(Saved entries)
◇ ◇ ◇
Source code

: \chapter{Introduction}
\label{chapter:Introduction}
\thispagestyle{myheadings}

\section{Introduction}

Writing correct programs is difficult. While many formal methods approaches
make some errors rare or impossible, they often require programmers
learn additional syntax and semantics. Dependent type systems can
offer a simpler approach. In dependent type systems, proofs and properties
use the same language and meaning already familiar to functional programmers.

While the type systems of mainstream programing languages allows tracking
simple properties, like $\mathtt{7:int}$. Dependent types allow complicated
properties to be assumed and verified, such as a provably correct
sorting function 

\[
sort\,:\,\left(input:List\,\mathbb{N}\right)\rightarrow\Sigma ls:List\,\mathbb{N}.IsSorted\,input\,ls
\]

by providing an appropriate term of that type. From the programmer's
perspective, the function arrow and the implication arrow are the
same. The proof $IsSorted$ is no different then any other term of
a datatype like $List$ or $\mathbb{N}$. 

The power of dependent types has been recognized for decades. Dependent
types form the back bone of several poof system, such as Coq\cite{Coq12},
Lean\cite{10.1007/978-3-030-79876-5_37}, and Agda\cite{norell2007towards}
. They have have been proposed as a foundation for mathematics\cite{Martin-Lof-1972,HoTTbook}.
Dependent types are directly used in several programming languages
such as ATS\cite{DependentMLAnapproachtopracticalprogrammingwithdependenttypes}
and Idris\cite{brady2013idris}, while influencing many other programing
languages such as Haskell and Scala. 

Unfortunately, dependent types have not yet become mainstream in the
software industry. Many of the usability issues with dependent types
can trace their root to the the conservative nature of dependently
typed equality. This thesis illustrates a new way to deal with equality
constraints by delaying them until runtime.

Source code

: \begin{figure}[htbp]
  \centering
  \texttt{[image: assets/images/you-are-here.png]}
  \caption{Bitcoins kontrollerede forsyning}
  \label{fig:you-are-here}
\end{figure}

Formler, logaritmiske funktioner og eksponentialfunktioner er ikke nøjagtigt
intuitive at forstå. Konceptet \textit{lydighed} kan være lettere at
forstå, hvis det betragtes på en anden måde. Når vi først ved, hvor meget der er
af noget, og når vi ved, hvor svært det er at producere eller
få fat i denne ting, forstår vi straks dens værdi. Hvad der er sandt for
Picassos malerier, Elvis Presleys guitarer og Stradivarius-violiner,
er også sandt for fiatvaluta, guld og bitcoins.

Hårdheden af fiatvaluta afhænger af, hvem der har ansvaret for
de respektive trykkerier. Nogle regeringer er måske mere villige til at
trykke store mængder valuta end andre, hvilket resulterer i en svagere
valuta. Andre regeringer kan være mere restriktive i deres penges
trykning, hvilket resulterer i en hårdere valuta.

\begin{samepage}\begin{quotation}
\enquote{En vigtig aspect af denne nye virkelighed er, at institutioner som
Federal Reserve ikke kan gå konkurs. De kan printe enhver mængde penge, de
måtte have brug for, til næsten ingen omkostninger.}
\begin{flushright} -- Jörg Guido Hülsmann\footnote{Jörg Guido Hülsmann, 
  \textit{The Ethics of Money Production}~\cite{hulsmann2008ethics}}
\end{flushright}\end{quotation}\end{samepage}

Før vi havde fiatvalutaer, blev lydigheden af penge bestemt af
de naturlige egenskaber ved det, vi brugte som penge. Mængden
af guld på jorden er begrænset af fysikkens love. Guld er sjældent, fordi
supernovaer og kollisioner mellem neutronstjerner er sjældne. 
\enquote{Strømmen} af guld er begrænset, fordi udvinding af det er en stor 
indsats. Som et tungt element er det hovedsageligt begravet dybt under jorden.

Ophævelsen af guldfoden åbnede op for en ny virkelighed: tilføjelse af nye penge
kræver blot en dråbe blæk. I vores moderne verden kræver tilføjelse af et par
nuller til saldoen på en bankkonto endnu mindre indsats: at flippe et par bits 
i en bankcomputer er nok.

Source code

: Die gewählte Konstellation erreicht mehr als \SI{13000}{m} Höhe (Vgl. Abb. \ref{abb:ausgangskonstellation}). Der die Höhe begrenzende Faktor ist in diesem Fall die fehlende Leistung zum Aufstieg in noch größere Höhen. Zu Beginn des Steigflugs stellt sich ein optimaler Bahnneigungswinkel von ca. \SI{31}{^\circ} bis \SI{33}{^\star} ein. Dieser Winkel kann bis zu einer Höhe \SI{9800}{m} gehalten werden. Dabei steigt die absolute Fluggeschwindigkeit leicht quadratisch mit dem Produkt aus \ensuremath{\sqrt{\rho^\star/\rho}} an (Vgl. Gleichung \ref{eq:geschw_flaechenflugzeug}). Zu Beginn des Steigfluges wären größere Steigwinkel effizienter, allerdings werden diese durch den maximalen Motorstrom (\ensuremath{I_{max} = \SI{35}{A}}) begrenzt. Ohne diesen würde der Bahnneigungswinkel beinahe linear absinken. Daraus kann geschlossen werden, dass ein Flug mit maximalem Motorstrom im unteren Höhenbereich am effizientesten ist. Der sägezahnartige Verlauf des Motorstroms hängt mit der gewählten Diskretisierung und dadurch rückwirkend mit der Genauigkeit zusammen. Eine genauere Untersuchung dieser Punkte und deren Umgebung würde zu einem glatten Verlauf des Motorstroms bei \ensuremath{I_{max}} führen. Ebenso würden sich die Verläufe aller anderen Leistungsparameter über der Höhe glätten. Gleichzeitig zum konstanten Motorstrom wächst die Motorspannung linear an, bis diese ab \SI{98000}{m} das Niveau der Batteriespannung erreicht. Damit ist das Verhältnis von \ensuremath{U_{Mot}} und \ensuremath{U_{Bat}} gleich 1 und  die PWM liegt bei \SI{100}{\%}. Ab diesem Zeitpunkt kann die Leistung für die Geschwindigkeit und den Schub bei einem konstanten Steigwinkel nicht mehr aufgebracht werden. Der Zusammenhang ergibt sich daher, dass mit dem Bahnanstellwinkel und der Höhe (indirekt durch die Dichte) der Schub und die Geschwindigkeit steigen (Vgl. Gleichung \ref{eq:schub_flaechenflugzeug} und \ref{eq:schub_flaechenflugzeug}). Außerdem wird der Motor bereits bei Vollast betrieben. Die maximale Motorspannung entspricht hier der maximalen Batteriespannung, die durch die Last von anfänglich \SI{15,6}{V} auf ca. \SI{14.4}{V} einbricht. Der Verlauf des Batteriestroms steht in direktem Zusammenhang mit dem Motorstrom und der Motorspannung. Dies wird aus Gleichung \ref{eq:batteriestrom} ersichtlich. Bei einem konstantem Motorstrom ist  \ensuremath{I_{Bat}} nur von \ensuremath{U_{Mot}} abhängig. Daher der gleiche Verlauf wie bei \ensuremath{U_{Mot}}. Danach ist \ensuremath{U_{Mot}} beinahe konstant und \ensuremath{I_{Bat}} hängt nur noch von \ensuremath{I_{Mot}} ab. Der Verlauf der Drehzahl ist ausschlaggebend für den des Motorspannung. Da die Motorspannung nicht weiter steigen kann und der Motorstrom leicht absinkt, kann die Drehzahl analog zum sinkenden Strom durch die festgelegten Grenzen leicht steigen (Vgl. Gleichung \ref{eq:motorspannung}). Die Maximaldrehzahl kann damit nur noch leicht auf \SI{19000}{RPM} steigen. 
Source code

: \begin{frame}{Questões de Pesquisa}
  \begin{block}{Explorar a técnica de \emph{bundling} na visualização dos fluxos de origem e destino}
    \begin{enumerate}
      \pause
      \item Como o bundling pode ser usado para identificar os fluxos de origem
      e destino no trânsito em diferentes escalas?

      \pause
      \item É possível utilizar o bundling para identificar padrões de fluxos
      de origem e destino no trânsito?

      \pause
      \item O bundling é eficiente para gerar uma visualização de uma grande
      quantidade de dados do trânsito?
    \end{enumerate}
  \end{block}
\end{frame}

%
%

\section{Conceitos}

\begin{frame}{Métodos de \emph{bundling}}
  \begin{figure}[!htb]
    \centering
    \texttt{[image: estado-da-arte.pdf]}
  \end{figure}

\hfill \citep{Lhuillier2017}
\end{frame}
◇ ◇ ◇
• _Required work_:
The required output is the stretch of entries above from the line containing "supernovaer og kollisioner" through the line containing "nuller til saldoen", reproduced exactly.

• _Result for this exercise_:
supernovaer og kollisioner mellem neutronstjerner er sjældne. 
\enquote{Strømmen} af guld er begrænset, fordi udvinding af det er en stor 
indsats. Som et tungt element er det hovedsageligt begravet dybt under jorden.

Ophævelsen af guldfoden åbnede op for en ny virkelighed: tilføjelse af nye penge
kræver blot en dråbe blæk. I vores moderne verden kræver tilføjelse af et par
nuller til saldoen på en bankkonto endnu mindre indsats: at flippe et par bits 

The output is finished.